Dataset excerpts
════════

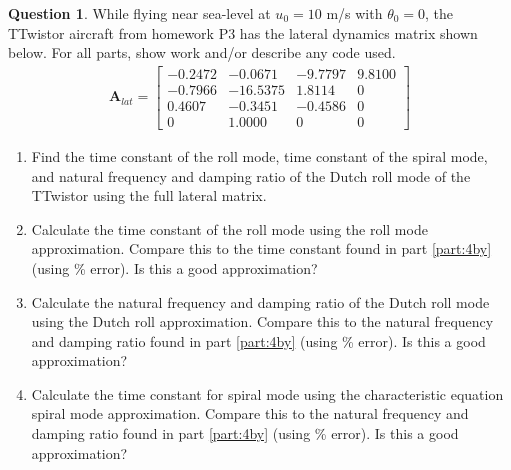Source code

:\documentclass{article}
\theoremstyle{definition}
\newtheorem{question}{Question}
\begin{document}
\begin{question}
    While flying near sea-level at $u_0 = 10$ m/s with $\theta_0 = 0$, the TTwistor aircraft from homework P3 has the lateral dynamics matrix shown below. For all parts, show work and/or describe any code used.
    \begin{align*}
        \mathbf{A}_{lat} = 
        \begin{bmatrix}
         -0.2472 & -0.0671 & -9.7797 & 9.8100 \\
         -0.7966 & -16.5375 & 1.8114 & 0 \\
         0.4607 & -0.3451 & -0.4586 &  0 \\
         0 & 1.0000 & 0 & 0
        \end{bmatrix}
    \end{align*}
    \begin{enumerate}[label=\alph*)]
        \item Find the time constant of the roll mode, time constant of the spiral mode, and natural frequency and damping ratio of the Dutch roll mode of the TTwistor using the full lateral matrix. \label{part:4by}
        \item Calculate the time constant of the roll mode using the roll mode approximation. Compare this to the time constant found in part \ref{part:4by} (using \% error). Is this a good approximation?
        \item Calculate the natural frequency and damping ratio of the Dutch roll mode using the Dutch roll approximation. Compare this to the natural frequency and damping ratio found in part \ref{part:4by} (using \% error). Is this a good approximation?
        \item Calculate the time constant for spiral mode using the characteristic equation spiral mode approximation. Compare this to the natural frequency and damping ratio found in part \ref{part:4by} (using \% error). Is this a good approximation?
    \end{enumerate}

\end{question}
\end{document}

════════

Try it – Print each record exactly as it stands, skipping the pictures.

Completed exercise –
Source code

:\documentclass{article}
\theoremstyle{definition}
\newtheorem{question}{Question}
\begin{document}
\begin{question}
    While flying near sea-level at $u_0 = 10$ m/s with $\theta_0 = 0$, the TTwistor aircraft from homework P3 has the lateral dynamics matrix shown below. For all parts, show work and/or describe any code used.
    \begin{align*}
        \mathbf{A}_{lat} = 
        \begin{bmatrix}
         -0.2472 & -0.0671 & -9.7797 & 9.8100 \\
         -0.7966 & -16.5375 & 1.8114 & 0 \\
         0.4607 & -0.3451 & -0.4586 &  0 \\
         0 & 1.0000 & 0 & 0
        \end{bmatrix}
    \end{align*}
    \begin{enumerate}[label=\alph*)]
        \item Find the time constant of the roll mode, time constant of the spiral mode, and natural frequency and damping ratio of the Dutch roll mode of the TTwistor using the full lateral matrix. \label{part:4by}
        \item Calculate the time constant of the roll mode using the roll mode approximation. Compare this to the time constant found in part \ref{part:4by} (using \% error). Is this a good approximation?
        \item Calculate the natural frequency and damping ratio of the Dutch roll mode using the Dutch roll approximation. Compare this to the natural frequency and damping ratio found in part \ref{part:4by} (using \% error). Is this a good approximation?
        \item Calculate the time constant for spiral mode using the characteristic equation spiral mode approximation. Compare this to the natural frequency and damping ratio found in part \ref{part:4by} (using \% error). Is this a good approximation?
    \end{enumerate}

\end{question}
\end{document}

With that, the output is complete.